Hey, Dr Jones, no time for love

Sunday, May 25th, 2008

I took a week off, so what’s it to ya? One cinema visit in the last fortnight, marked with a *. You will note that this post’s title is accurately quoted from the film and not in its frequently misquoted form: “No time for love, Dr Jones”. It’s the little things.

V for Vendetta (2006)

Any film that ends with the destruction of the Houses of Parliament can’t be all bad, can it? It’s pretty ironic that Alan Moore embarked on his big I don’t want anything more to do with the movies snit with this film, which is a more accurate representation of his work than the two previous film adaptations, From Hell (2001) (which I didn’t think was too awful even though it’s not what Moore wrote and Eddie Campbell drew) and The League of Extraordinary Gentlemen (2003) (which has made it onto my list of films I refuse to see ever). What’s interesting is that Moore co-owns the copyright on the two turkeys (or one turkey and one half-baked goose from my point of view) but as part of the deal to publish and complete V for Vendetta with DC Comics back in 1988, he and David Lloyd surrendered their copyright and V for Vendetta was essentially published as work for hire, which means DC Comics could basically have done what they like with it. Enter the Wachowski Brothers who have enough respect for Moore’s work that they’re not going to mess with it too much, and V the film contains whole chunks taken almost verbatim from the original comic. But, more’s the pity, that wasn’t good enough for Alan Moore…

Persepolis (2007) *

Marjane Satrapi’s solution to the nobody’s going to mess with my comic book dilemma was to co-write and co-direct herself the animated version of her two original, autobiographical graphic novels. Satrapi draws on the tradition of Art Spiegelman’s Maus in relating the history of the Iranian revolution of 1979 through its impact on both herself and her own family. I think what Persepolis is really about is the Iran that doesn’t exist anymore, and may in fact have never existed, but an Iran that could be, perhaps, one day, if the mullahs can be banished and the country returned to the people who suffer there today. Because however bad life was under the Shah, and it wasn’t great, life has become far more irritating under the prescriptions of the religious figures and Sharia law that now dominates everyday life in Iran. What Satrapi makes abundantly clear is that Iran is now a totalitarian state, dominated by Orwellian doublespeak and doublethink; it’s anti-woman, anti-freedom, anti-life and pro-ignorance. Yet the spirit of the people who’ve remained endures and the banning of decadent Western cultural influences only makes their acquisition that more desirable.
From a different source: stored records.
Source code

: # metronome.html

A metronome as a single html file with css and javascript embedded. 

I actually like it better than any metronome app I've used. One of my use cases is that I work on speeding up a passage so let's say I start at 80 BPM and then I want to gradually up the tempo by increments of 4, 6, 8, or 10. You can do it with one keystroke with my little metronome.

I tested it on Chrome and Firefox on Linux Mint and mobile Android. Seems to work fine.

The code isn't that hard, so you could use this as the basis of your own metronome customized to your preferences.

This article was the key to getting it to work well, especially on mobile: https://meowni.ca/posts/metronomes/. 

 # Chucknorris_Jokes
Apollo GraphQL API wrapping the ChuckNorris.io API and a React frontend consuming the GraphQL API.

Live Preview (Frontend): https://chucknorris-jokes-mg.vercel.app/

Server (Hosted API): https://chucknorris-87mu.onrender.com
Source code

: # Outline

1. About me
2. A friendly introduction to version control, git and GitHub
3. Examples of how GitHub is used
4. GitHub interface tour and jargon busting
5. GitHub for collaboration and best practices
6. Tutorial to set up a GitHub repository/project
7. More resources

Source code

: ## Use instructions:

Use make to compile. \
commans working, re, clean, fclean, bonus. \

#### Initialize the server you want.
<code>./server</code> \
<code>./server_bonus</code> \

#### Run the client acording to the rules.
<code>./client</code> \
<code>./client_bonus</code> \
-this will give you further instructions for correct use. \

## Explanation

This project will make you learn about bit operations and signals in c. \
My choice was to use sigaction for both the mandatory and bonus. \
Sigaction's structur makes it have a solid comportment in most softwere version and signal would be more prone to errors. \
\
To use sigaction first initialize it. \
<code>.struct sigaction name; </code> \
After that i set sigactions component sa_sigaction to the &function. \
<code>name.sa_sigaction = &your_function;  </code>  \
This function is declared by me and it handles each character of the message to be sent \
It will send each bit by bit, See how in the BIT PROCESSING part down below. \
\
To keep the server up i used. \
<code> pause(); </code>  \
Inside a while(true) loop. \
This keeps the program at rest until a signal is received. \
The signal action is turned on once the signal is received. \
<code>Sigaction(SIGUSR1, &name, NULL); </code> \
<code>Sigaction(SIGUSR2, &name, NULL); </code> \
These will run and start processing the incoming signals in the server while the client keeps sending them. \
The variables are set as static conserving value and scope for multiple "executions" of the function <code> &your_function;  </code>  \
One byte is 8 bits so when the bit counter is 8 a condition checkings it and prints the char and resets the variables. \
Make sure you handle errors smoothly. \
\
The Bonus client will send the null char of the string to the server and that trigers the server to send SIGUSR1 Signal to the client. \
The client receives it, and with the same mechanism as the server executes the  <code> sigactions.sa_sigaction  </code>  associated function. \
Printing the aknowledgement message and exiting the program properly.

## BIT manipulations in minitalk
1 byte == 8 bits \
The one ironic result of the idiotic regime that now dominates Iran is that Persepolis is going to be the must-have DVD in Tehran this year, and there’ll be as big a market for it as there was for the forbidden Iron Maiden tapes that Satrapi cottoned onto back in the 1980s. Because at least Iron Maiden were alive in a country morbidly obsessed with suppressing life.

Apollo 13 (1995)

One of the least enticing results of the invention of the internet is that all those losers who don’t believe man landed on the moon now have somewhere to gather to display their ignorance. This kind of non-thinking is right up there with holocaust denial or believing that 9/11 was actually a controlled demolition instigated by the White House (when all the evidence to the contrary indicates that this White House isn’t even capable of a shabby cover-up of the smallest screw-up, never mind one of the most pivotal moments of recent history). I guess there will always be idiots who can’t cope with the reality of what’s in front of them and have to seek out fantasy and bullshit with which to fill their empty lives. It’s all very sad. Apollo 13 would fit right in with the milder end of these cranks, because, hey, Jim Lovell and Fred Haise never set foot on the moon, so how do we know anyone else did? This mythological nonsense dishonours one of the few shining achievements of the 20th Century and all of the men and women who’ve laid their lives on the line to push it forward, to whit the entire space programme that has transformed all of our lives irrevocably in ways it is impossible for us to measure, but ridiculously easy for stupid twats to disavow.

The Paper (1994)

Ron Howard directed films before The Paper (I’ve even seen some of them), but none of them are as good. The Paper is where Howard really caught my attention as a filmmaker, and of course, with his follow-up, Apollo 13, announced his arrival with authority. Before The Paper, his films try too hard to be all things to all people; after The Paper, his films are content to be true to themselves. The rise in quality is palpable. There is one exception, however, and that would be How the Grinch Stole Christmas (2000), which I like to pretend Ron Howard did not direct; it’s another one of those films I will never see.

Ellie Parker (2005)

What was Naomi Watts’ life like before Mulholland Dr. (2001) broke and made her a star? Somewhat like Ellie Parker’s perhaps, certainly the endless rounds of useless auditions and humiliating callbacks for essentially worthless pieces of crap, none of which contain decent roles for women but instead trade on the most obvious cliches and archetypes. The first 20 minutes or so of this film, shot, written and directed on video by one of Watts’ co-stars in the original Mulholland Dr. pilot, Scott Coffey, were filmed in 1999, with the rest being filled in over the years in which Watts rose to fortune and glory, while her fictional counterpart probably gives the whole Hollywood thing up and vanishes into obscurity. Watts is so good an actress in this film that it really is an utter mystery that no one could see it until David Lynch did. How many more Ellie Parkers are there out there, drowning in soaps and bad dialogue, just waiting for the right break or slice of luck that will showcase their talents and pitch them into the big leagues? Quite probably, a lot. Kinda frightening, isn’t it?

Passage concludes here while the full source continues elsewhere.